» Excerpted data:

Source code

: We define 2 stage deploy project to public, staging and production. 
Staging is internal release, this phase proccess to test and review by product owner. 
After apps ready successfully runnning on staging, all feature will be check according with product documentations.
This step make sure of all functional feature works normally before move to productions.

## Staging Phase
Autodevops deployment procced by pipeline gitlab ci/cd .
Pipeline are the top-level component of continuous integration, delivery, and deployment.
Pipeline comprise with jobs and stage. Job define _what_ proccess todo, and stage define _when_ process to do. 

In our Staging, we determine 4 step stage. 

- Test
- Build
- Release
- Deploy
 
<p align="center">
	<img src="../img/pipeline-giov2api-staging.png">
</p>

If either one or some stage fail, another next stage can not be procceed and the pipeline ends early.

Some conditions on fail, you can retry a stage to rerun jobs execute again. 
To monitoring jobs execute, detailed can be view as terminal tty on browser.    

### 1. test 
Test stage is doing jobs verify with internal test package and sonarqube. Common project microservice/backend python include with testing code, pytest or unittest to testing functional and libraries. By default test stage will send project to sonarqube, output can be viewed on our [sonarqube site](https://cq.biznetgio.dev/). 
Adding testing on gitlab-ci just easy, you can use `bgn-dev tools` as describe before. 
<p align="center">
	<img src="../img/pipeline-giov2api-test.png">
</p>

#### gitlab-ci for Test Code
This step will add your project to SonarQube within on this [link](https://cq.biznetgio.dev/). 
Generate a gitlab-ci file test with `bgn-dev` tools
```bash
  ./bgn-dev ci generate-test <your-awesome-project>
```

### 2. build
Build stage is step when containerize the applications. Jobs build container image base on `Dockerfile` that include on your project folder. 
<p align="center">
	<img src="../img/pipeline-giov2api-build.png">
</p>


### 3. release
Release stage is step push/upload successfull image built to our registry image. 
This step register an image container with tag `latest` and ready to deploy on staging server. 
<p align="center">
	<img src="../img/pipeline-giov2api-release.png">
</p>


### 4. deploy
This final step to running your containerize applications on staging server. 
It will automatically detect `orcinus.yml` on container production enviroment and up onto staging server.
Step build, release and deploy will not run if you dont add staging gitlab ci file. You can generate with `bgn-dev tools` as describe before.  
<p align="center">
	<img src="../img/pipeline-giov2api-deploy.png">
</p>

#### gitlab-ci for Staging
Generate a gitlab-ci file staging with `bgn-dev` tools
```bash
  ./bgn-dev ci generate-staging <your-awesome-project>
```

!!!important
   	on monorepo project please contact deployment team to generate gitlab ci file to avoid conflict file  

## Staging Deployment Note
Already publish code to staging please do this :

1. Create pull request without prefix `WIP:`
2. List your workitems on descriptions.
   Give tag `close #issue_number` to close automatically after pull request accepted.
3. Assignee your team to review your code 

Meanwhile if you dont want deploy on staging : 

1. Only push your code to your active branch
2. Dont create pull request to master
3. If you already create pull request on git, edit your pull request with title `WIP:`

» Problem: Go through the entries. Report every line that contains the word "push".

» Completed task:
Release stage is step push/upload successfull image built to our registry image. 
1. Only push your code to your active branch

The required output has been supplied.